Bluntness100 · 02/03/2018 09:46

Agree barbarianmum, its just different for everyone. We all have different needs and desires. One persons perfect life is another persons idea of hell.

WTFIsThisVirus · 02/03/2018 09:46

You want people to come on and admit they are jealous of you having a lovely snow day?

I have a great career and manage to pick my kids up from school and take days off when it snows. Sorry to disappoint you.

This lol.

I don't regret going back to work at all. Just been made redundant, but I also just secured an amazing new job - my first management role! I am much happier working than I was at home during my maternity leave, and we get to reap the benefits such as not worrying about money if one of us does lose our job, might even be able to manage a holiday this year!

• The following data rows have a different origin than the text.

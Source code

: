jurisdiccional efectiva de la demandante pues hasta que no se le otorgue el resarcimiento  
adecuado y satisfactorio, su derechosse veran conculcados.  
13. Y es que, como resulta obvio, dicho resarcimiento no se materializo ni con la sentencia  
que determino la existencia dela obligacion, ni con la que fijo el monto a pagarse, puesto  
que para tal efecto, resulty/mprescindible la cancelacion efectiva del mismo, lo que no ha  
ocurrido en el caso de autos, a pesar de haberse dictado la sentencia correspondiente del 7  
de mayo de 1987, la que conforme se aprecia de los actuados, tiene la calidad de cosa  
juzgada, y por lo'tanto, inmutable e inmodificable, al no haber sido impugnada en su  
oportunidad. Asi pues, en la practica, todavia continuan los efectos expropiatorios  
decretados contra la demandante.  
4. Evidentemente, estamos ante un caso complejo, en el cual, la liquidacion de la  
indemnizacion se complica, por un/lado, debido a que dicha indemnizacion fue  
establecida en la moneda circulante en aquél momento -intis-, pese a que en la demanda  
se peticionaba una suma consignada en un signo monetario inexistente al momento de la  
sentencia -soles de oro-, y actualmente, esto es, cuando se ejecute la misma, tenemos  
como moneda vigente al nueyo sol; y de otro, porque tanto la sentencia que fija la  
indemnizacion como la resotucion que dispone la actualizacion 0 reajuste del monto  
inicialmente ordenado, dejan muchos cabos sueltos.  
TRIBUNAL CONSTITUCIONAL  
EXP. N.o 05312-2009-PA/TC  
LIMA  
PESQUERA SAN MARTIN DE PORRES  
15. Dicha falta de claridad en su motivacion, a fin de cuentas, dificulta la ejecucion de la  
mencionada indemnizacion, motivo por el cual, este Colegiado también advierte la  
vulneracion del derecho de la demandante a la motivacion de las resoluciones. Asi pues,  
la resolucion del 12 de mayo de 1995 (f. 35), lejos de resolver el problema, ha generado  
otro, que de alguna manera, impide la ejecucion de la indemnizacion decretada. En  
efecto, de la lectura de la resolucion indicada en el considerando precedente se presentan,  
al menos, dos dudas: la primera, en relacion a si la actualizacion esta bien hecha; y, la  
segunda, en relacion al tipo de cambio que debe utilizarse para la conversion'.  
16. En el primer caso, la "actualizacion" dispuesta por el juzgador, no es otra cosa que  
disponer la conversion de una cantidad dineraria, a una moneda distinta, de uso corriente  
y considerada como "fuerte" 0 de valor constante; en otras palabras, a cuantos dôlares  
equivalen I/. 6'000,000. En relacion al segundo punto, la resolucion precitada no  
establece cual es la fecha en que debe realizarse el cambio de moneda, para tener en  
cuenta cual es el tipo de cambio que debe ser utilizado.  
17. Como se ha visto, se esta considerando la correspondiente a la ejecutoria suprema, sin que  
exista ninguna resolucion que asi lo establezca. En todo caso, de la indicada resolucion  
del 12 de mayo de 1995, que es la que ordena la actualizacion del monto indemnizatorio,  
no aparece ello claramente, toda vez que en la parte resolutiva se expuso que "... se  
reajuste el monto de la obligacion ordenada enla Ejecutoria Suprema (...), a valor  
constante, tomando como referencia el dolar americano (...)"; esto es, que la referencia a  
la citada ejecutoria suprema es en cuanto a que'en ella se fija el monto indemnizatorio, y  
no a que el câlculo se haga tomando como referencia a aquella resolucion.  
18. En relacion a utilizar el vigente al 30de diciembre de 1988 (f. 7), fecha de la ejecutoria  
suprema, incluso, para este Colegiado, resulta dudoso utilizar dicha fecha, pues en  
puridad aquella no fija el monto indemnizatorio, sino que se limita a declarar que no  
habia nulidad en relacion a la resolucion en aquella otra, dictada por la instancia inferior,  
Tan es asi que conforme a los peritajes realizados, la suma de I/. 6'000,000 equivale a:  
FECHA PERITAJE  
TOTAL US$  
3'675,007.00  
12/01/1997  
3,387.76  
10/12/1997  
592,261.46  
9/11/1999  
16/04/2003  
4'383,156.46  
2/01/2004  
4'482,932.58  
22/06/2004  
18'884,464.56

Birdsgottafly · 02/03/2018 09:46

I went back to work when my youngest was 18 months, my middle nearly three. I regret it then and in hindsight.

The job didn't do anything for my CV and didn't have a progression route.

After childcare/travel/clothing the wages made little difference.

Sprinklesinmyelbow · 02/03/2018 09:46

Well, honestly I do accept that I have made the sacrifice (both for me and on my children’s behalf without any choice from them) to miss out on most of their days and not spend all my time with them, and sometimes I don’t like that.

For example, morbid but I think what if DC died? I only had them a few short years and they were with a nanny 10 hours a day.

But, then I think that really isn’t going to happen. But what I can be certain of is they benefit from the extra money, have wonderful childcare and opportunities I couldn’t give them, and they will benefit all their lives.

And we get to continue our careers, remain independent and able to teach our children about working life. And then I don’t feel guilty.

IAmMatty · 02/03/2018 09:47

God no.

I tried it after DC1 and was certifiable after about a month.

Went back to work in a different role which has led on to some really amazing stuff.

The last 3 snow days...day 1 was a novelty. Day 3 has us all bored shitless.

nursy1 · 02/03/2018 09:48

I’ve done both. I have 4 kids and two stepchildren. I was SAHM with my first two then went back to work ( educational publishing sales rep) when youngest of those was 4 and I became a single Mum. This I now beleve was a mistake. My children’s well-being would have been better during those years if I’d relied on benefits and been with them more to help adjust.
My current husband came with two stepchildren so We just could not cover the childcare costs at that time so back to SAHM and we had two further dc. Very broke and wanting a professional job where I could work part time and earn a decent wage I retrained as a Nurse when youngest 18 m old.
It’s hard to combine work with looking after a family. I find it hard to see my children properly when concentrating on work so I seem to get an idealised view of lovely family activities we will do which often never quite worked out.
Conversely, when kids taking my time with some crisis I couldn’t do my job to the best of my ability. It’s an old story.
Having so many kids I can say that some have been fine and others suffered from my unavailability. It depends on them and their personality/ needs.
Other women may also have better skills at work / life balance than I did.
On balance I think SAHM would have been best for us all from an emotional well-being POV but the financial situation would have certainly added pressures and we would not be so comfortable as we are now.
Inconclusive I know but I’d say so long as you can put a roof over their heads and food on the table dc should be the priority, be guided by them and what they can tolerate

grasspigeons · 02/03/2018 09:50

I don't regret it because I had a short period where I had been made redundant and was looking for a new job. During that time I got to be at home and whilst I loved being with my children, I hated having no money and constantly being stressed about having no money. Its depressing and stressful.

After redundancy I did switch to a proper 'mum track' job though and life for everyone was easier (my youngest just started school and my eldest ks2) There was no juggling, we had the same disposable income and I got to see more of the children. But again, this wouldn't have been viable until they were both in school anyway.